- Exercise inputs
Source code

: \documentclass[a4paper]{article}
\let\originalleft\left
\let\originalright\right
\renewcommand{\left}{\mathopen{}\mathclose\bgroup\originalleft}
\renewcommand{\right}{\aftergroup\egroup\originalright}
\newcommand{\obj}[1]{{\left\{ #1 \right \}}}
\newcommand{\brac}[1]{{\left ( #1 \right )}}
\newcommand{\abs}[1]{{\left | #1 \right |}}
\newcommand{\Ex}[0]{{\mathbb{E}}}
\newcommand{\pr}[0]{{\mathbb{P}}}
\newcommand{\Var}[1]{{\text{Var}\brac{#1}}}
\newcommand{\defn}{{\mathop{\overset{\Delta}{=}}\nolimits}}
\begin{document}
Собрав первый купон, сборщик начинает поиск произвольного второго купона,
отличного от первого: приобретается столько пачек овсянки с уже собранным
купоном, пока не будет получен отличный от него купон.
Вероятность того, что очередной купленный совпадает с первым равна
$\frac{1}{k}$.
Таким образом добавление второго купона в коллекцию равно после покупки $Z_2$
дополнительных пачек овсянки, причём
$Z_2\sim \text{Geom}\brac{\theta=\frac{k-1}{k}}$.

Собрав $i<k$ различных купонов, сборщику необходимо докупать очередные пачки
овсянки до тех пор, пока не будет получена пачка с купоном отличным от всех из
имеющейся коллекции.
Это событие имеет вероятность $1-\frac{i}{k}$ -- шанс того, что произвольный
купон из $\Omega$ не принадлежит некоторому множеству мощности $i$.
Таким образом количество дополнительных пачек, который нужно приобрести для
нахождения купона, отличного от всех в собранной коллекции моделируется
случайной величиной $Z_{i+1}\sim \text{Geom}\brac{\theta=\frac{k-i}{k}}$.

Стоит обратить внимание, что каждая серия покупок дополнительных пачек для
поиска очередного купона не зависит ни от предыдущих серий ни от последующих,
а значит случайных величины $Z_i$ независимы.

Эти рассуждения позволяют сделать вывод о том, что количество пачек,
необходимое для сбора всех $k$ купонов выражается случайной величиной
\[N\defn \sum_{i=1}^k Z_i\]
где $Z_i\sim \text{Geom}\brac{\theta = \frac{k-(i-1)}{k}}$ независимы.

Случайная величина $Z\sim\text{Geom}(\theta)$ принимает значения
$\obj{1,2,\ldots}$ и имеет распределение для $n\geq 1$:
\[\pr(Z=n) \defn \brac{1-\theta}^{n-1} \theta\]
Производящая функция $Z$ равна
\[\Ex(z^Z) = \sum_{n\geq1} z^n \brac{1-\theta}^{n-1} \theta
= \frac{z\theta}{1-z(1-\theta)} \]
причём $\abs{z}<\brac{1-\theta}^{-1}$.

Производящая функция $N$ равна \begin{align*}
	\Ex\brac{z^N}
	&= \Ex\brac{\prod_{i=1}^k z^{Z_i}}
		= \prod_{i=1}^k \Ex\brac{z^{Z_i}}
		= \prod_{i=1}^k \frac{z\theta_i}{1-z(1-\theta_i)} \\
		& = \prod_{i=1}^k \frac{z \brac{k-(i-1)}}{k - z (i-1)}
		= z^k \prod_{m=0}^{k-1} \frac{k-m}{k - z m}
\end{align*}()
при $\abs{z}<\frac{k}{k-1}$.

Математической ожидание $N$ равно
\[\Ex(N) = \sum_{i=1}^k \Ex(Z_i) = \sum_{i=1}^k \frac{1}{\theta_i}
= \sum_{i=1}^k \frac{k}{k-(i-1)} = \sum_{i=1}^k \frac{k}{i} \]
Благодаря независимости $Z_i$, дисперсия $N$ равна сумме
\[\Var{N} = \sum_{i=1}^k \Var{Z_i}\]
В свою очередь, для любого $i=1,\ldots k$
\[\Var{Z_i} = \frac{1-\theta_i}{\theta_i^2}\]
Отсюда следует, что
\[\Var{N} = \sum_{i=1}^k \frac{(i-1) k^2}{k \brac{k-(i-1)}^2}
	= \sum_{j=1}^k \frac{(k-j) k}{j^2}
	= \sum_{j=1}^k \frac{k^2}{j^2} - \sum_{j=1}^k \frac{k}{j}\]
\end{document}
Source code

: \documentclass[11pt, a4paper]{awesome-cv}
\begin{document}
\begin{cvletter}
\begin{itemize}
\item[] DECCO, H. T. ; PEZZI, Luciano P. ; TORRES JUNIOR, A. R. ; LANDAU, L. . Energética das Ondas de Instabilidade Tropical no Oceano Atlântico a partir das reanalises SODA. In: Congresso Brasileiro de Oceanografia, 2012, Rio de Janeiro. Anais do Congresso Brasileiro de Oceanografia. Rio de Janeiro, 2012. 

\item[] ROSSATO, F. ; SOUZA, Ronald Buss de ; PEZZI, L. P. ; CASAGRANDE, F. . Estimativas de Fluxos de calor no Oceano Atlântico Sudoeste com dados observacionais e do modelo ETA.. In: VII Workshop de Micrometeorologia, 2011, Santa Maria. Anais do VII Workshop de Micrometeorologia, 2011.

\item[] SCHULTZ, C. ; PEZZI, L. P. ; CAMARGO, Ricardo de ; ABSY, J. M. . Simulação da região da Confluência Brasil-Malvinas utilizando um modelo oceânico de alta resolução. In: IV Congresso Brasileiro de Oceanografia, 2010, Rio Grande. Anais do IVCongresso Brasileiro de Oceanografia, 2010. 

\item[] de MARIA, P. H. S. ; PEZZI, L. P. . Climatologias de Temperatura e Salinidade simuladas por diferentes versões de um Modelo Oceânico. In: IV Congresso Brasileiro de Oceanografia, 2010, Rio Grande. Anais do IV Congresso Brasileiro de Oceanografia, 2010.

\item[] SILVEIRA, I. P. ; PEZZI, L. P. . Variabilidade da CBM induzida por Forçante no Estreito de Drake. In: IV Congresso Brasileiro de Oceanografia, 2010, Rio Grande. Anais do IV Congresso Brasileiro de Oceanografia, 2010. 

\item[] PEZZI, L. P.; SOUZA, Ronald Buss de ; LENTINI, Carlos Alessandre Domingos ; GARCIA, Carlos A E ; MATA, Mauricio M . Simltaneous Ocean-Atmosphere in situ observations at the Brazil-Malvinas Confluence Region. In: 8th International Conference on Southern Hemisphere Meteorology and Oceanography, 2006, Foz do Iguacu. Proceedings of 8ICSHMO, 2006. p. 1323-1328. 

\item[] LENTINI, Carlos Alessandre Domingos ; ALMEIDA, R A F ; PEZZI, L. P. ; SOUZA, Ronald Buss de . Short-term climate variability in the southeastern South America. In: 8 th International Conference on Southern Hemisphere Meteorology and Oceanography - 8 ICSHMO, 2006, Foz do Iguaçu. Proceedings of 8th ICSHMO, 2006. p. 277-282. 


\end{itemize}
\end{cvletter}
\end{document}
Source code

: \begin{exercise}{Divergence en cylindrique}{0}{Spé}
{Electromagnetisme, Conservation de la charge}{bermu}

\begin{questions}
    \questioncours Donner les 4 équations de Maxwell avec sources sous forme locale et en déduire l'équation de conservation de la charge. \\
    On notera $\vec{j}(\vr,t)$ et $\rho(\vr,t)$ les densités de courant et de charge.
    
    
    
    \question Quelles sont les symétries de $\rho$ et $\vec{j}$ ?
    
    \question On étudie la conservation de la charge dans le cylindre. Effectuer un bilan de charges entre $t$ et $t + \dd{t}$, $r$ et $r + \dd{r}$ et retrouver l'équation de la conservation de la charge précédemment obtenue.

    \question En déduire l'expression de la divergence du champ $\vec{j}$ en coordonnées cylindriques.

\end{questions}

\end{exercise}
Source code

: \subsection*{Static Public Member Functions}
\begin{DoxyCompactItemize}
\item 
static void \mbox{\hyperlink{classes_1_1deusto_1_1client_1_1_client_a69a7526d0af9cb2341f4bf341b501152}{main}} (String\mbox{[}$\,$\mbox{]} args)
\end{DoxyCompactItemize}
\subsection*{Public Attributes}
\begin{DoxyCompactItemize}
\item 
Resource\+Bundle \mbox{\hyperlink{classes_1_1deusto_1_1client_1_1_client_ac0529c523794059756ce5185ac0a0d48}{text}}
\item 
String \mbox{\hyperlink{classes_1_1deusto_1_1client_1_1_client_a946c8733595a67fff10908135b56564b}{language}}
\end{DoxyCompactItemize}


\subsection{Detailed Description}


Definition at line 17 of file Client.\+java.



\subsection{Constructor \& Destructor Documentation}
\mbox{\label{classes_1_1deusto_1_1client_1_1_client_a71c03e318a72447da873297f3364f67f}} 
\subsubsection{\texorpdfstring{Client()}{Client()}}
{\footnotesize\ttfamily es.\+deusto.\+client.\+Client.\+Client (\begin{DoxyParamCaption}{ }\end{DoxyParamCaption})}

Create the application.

- Task goal
Across all the entries above, how many lines have the word "Conference" in them? Only the number, please.

- Answer for this exercise
2